Je n’avais pas aimé du tout son « Adversaire », l’histoire de ce faux médecin qui assassine sa famille au grand complet.
J’avais beaucoup aimé  »D’autres vies que la mienne ».
Et son Limonov fera partie de mon top 5 de cette année.

Pourtant, il s’agit d’un authentique salaud.
Né en 1943 en Ukraine, fils d’un planqué sous la botte stalinienne, il commencera sa percée comme voyou.
Son seul atout: un talent poétique affirmé dès son plus jeune âge. Voilà qui ne laisse aucun Russe indifférent.
Il débarque à Moscou en 1967, et fera immédiatement partie de l’underground de l’époque.
Lassé de son pays, il s’envole pour New York, pour toujours pense-t-il.
Il y connaîtra la misère, et deviendra valet d’un milliardaire. Son expérience sera décrite dans un livre qui ne risque pas d’avoir fait plaisir à son employeur.
Son errance le mène à Paris, où il sera la coqueluche des milieux branchés.
Retour à Moscou, entrée dans la glasnost.
Il fera le coup de feu du côté des Serbes en ex-Yougoslavie.
Il fonde le parti national bolchevik (surnommé nasbol), opposé à tous et à tout.
Quelques années de prison ne le rendent pas plus sage.
Pas plus tard que ce dimanche, on parlait à la radio de son emprisonnement à l’occasion des élections russe.

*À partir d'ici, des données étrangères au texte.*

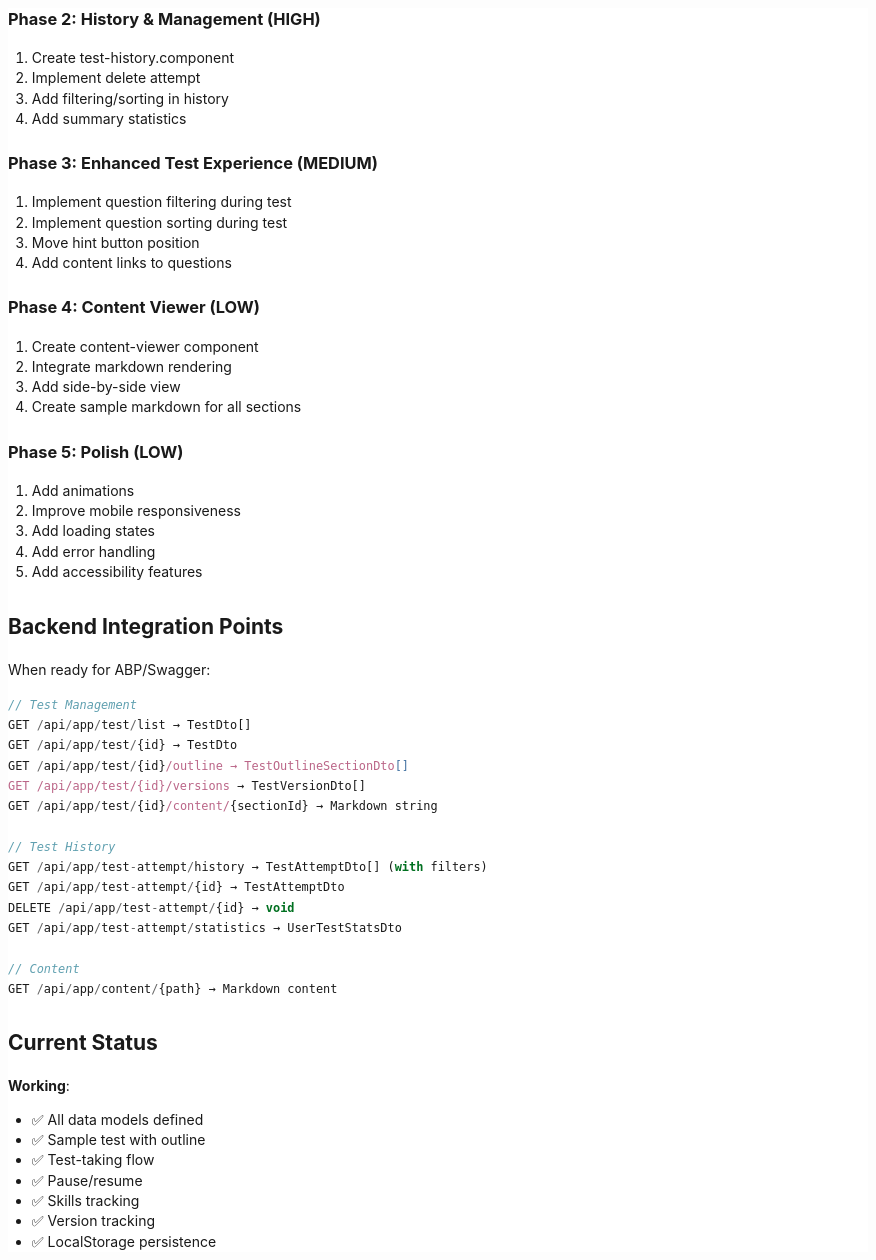 ### Phase 2: History & Management (HIGH)
1. Create test-history.component
2. Implement delete attempt
3. Add filtering/sorting in history
4. Add summary statistics

### Phase 3: Enhanced Test Experience (MEDIUM)
1. Implement question filtering during test
2. Implement question sorting during test
3. Move hint button position
4. Add content links to questions

### Phase 4: Content Viewer (LOW)
1. Create content-viewer component
2. Integrate markdown rendering
3. Add side-by-side view
4. Create sample markdown for all sections

### Phase 5: Polish (LOW)
1. Add animations
2. Improve mobile responsiveness
3. Add loading states
4. Add error handling
5. Add accessibility features

## Backend Integration Points

When ready for ABP/Swagger:

```typescript
// Test Management
GET /api/app/test/list → TestDto[]
GET /api/app/test/{id} → TestDto
GET /api/app/test/{id}/outline → TestOutlineSectionDto[]
GET /api/app/test/{id}/versions → TestVersionDto[]
GET /api/app/test/{id}/content/{sectionId} → Markdown string

// Test History
GET /api/app/test-attempt/history → TestAttemptDto[] (with filters)
GET /api/app/test-attempt/{id} → TestAttemptDto
DELETE /api/app/test-attempt/{id} → void
GET /api/app/test-attempt/statistics → UserTestStatsDto

// Content
GET /api/app/content/{path} → Markdown content
```

## Current Status

**Working**:
- ✅ All data models defined
- ✅ Sample test with outline
- ✅ Test-taking flow
- ✅ Pause/resume
- ✅ Skills tracking
- ✅ Version tracking
- ✅ LocalStorage persistence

Une fois de plus, Emmanuel Carrère se montre fasciné par un personnage exceptionnel, plus abject que sympathique.
Ce livre se lit comme un roman d’aventures, se vit comme un western.
Et il donne en prime un superbe survol de l’histoire de la Russie passée de la terreur communiste à la domination de la mafia, Poutine en tête.
Certains portraits au vitriol feront sursauter les ménagères frileuses: le chouchou de l’Occident, Gorbatchev, n’en sort pas indemne. Les manigances de Eltsine valent leur volume de vodka.

Drôle de pays, cette Russie capable du pire comme du meilleur.